• [Collected data entries]:
Content starts
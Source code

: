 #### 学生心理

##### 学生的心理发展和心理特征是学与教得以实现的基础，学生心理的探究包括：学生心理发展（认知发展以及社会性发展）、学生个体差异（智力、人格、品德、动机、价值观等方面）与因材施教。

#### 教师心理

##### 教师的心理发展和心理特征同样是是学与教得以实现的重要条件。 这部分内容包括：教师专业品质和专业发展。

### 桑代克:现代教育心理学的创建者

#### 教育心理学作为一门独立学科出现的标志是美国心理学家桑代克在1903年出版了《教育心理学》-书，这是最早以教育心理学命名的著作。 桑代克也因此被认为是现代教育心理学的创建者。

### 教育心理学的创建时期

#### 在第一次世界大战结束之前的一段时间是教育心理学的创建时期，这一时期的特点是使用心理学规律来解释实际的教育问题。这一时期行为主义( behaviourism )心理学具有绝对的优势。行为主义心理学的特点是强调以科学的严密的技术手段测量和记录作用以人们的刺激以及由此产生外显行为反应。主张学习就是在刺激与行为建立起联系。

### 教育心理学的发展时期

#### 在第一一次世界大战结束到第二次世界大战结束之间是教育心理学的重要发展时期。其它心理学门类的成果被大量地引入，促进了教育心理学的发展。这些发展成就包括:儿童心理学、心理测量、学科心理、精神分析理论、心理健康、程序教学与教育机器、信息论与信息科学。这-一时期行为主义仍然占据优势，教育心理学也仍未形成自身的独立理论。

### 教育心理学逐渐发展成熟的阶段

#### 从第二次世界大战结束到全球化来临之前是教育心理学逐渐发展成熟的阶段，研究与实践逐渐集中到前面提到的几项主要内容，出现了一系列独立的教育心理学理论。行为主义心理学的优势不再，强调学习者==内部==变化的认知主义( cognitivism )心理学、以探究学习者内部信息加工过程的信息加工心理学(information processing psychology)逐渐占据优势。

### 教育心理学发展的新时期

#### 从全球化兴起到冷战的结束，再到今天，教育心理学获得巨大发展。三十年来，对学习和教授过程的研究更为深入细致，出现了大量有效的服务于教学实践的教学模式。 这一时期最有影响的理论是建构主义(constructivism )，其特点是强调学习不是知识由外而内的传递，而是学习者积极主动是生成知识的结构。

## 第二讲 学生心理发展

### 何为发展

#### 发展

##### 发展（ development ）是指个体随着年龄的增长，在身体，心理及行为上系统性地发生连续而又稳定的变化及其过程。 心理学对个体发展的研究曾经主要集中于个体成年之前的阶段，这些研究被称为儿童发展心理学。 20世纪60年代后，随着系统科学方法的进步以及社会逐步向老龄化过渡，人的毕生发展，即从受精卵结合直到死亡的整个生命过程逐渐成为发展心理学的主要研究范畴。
Content ends
Only the lines from the one with "### 教育心理学发展的新时期" through the end of the data belong in the answer, each reproduced exactly.

### 教育心理学发展的新时期

#### 从全球化兴起到冷战的结束，再到今天，教育心理学获得巨大发展。三十年来，对学习和教授过程的研究更为深入细致，出现了大量有效的服务于教学实践的教学模式。 这一时期最有影响的理论是建构主义(constructivism )，其特点是强调学习不是知识由外而内的传递，而是学习者积极主动是生成知识的结构。

## 第二讲 学生心理发展

### 何为发展

#### 发展

##### 发展（ development ）是指个体随着年龄的增长，在身体，心理及行为上系统性地发生连续而又稳定的变化及其过程。 心理学对个体发展的研究曾经主要集中于个体成年之前的阶段，这些研究被称为儿童发展心理学。 20世纪60年代后，随着系统科学方法的进步以及社会逐步向老龄化过渡，人的毕生发展，即从受精卵结合直到死亡的整个生命过程逐渐成为发展心理学的主要研究范畴。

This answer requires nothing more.